Luncheon in the Studio | |
Artist: | Édouard Manet |
Year: | 1868 |
Medium: | Oil on canvas |
Height Metric: | 118 |
Width Metric: | 154 |
Metric Unit: | cm |
Imperial Unit: | in |
Museum: | Neue Pinakothek |
City: | Munich |
Luncheon in the Studio (or The Luncheon) is an 1868 oil painting by Édouard Manet. Partially a portrait of 16-year-old Léon Leenhoff — the son of Suzanne Leenhoff before her 1863 marriage to Manet, and possibly the son of Manet or Manet's father Auguste — it is also an enigmatic work that has received limited attention within Manet's oeuvre.[1] Critic Nan Stalnaker notes that "despite continued questions about its meaning, the work is acknowledged to be brilliantly painted and a major Manet work".

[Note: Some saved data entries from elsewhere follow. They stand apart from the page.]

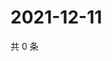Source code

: # 2021-12-11

共 0 条

<!-- BEGIN WEIBO -->
<!-- 最后更新时间 Sat Dec 11 2021 03:09:37 GMT+0800 (China Standard Time) -->

<!-- END WEIBO -->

In the summer of 1868 Manet traveled to Boulogne-sur-Mer for his summer vacation, where he painted Luncheon in the Studio and other works. Luncheon was posed in the dining room of Manet's rented house.
Leenhoff is the focus of the painting, with his back to the other two people, who have at various points been identified as his mother and Manet. These identifications are now seen as incorrect; the man seated at the table, smoking a cigar and enjoying a coffee and a digestif, is anonymous—although he bears a resemblance to Manet (his friend, the painter Auguste Rousselin has also been suggested). The woman gazing toward the viewer is a servant. Given the uncertain status of Leenhoff's paternity, Jeffrey Meyers proposes that the two figures may nevertheless represent Suzanne and Édouard symbolically, specifically "their belated recognition and acceptance of Auguste [Manet]'s son".[2]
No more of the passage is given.